Rocky Mountain National Park: Too Popular For Its Own Good

We can’t count the number of times we have visited the Rocky Mountain National Park, We’ve driven the park’s roads (especially Trail Ridge Road—the highest paved road in the country), explored the visitor centers, stopped at the designated overlooks, walked a number of the trails and read the interpretive signs.

Unfortunately, too many other people also love going here. Now, in addition to a park pass, you need a timed entry pass during the more popular summer months.  As the more popular entrance times are quickly snatched up, sign up for your preferred time as soon as you know your dates. Additional times open up at 5 PM the night before each date but they are sold out within minutes.

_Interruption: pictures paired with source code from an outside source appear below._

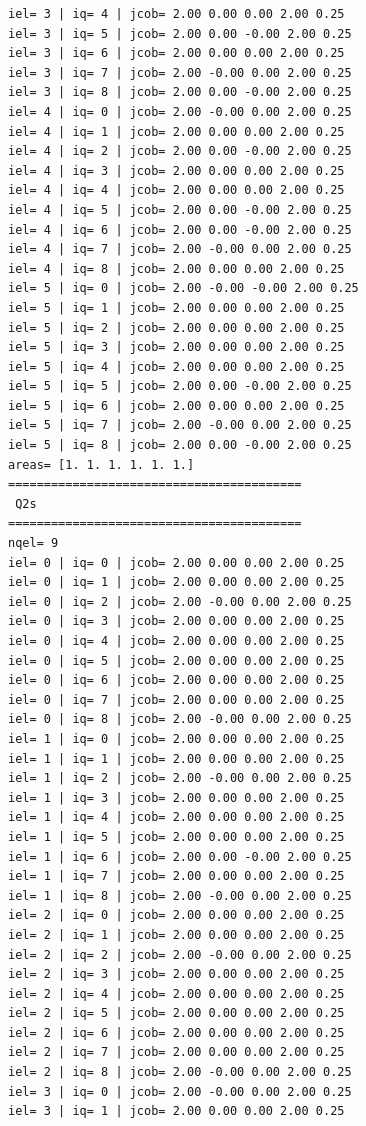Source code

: \begin{tiny}
\begin{verbatim}
iel= 3 | iq= 4 | jcob= 2.00 0.00 0.00 2.00 0.25
iel= 3 | iq= 5 | jcob= 2.00 0.00 -0.00 2.00 0.25
iel= 3 | iq= 6 | jcob= 2.00 0.00 0.00 2.00 0.25
iel= 3 | iq= 7 | jcob= 2.00 -0.00 0.00 2.00 0.25
iel= 3 | iq= 8 | jcob= 2.00 0.00 -0.00 2.00 0.25
iel= 4 | iq= 0 | jcob= 2.00 -0.00 0.00 2.00 0.25
iel= 4 | iq= 1 | jcob= 2.00 0.00 0.00 2.00 0.25
iel= 4 | iq= 2 | jcob= 2.00 0.00 -0.00 2.00 0.25
iel= 4 | iq= 3 | jcob= 2.00 0.00 0.00 2.00 0.25
iel= 4 | iq= 4 | jcob= 2.00 0.00 0.00 2.00 0.25
iel= 4 | iq= 5 | jcob= 2.00 0.00 -0.00 2.00 0.25
iel= 4 | iq= 6 | jcob= 2.00 0.00 -0.00 2.00 0.25
iel= 4 | iq= 7 | jcob= 2.00 -0.00 0.00 2.00 0.25
iel= 4 | iq= 8 | jcob= 2.00 0.00 0.00 2.00 0.25
iel= 5 | iq= 0 | jcob= 2.00 -0.00 -0.00 2.00 0.25
iel= 5 | iq= 1 | jcob= 2.00 0.00 0.00 2.00 0.25
iel= 5 | iq= 2 | jcob= 2.00 0.00 0.00 2.00 0.25
iel= 5 | iq= 3 | jcob= 2.00 0.00 0.00 2.00 0.25
iel= 5 | iq= 4 | jcob= 2.00 0.00 0.00 2.00 0.25
iel= 5 | iq= 5 | jcob= 2.00 0.00 -0.00 2.00 0.25
iel= 5 | iq= 6 | jcob= 2.00 0.00 0.00 2.00 0.25
iel= 5 | iq= 7 | jcob= 2.00 -0.00 0.00 2.00 0.25
iel= 5 | iq= 8 | jcob= 2.00 0.00 -0.00 2.00 0.25
areas= [1. 1. 1. 1. 1. 1.]
=========================================
 Q2s
=========================================
nqel= 9
iel= 0 | iq= 0 | jcob= 2.00 0.00 0.00 2.00 0.25
iel= 0 | iq= 1 | jcob= 2.00 0.00 0.00 2.00 0.25
iel= 0 | iq= 2 | jcob= 2.00 -0.00 0.00 2.00 0.25
iel= 0 | iq= 3 | jcob= 2.00 0.00 0.00 2.00 0.25
iel= 0 | iq= 4 | jcob= 2.00 0.00 0.00 2.00 0.25
iel= 0 | iq= 5 | jcob= 2.00 0.00 0.00 2.00 0.25
iel= 0 | iq= 6 | jcob= 2.00 0.00 0.00 2.00 0.25
iel= 0 | iq= 7 | jcob= 2.00 0.00 0.00 2.00 0.25
iel= 0 | iq= 8 | jcob= 2.00 -0.00 0.00 2.00 0.25
iel= 1 | iq= 0 | jcob= 2.00 0.00 0.00 2.00 0.25
iel= 1 | iq= 1 | jcob= 2.00 0.00 0.00 2.00 0.25
iel= 1 | iq= 2 | jcob= 2.00 -0.00 0.00 2.00 0.25
iel= 1 | iq= 3 | jcob= 2.00 0.00 0.00 2.00 0.25
iel= 1 | iq= 4 | jcob= 2.00 0.00 0.00 2.00 0.25
iel= 1 | iq= 5 | jcob= 2.00 0.00 0.00 2.00 0.25
iel= 1 | iq= 6 | jcob= 2.00 0.00 -0.00 2.00 0.25
iel= 1 | iq= 7 | jcob= 2.00 0.00 0.00 2.00 0.25
iel= 1 | iq= 8 | jcob= 2.00 -0.00 0.00 2.00 0.25
iel= 2 | iq= 0 | jcob= 2.00 0.00 0.00 2.00 0.25
iel= 2 | iq= 1 | jcob= 2.00 0.00 0.00 2.00 0.25
iel= 2 | iq= 2 | jcob= 2.00 -0.00 0.00 2.00 0.25
iel= 2 | iq= 3 | jcob= 2.00 0.00 0.00 2.00 0.25
iel= 2 | iq= 4 | jcob= 2.00 0.00 0.00 2.00 0.25
iel= 2 | iq= 5 | jcob= 2.00 0.00 0.00 2.00 0.25
iel= 2 | iq= 6 | jcob= 2.00 0.00 0.00 2.00 0.25
iel= 2 | iq= 7 | jcob= 2.00 0.00 0.00 2.00 0.25
iel= 2 | iq= 8 | jcob= 2.00 -0.00 0.00 2.00 0.25
iel= 3 | iq= 0 | jcob= 2.00 -0.00 0.00 2.00 0.25
iel= 3 | iq= 1 | jcob= 2.00 0.00 0.00 2.00 0.25

\end{verbatim}
\end{tiny}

The good news is that once you have your timed entrance pass, the limit on cars makes it easier to drive and find parking.

Nature in the Park

This time, we entered the park from the west where we passed through some of the residue of two October 2020 fires that burned significant portions of the park and surrounding areas and, if they merged, could have taken out much of the park’s scenic Trail Ridge Road alpine region.

fire damage

Not too much further down the road, we saw an elk chomping on the grass.


The Parks Many Ecosystems

This brief visit entailed a few brief stops at some of the park’s many visitor centers, most of which are devoted to the ecosystems of the park’s multiple zones from:

  • Riparian, the area around lakes and streams;
  • Montane, areas relating to the cool moist upland slopes of mountains and consisting of pine forests and meadows below 9,000 feet;
  • Subalpine, the wettest, windiest, snowiest region between 9,000 and 11,400 feet in which hearty trees, shrubs and wildflowers thrive; and especially
  • The huge Alpine terrain, which accounts for about one-third of park’s total area that’s above 11,400 feet consists primarily of tundra.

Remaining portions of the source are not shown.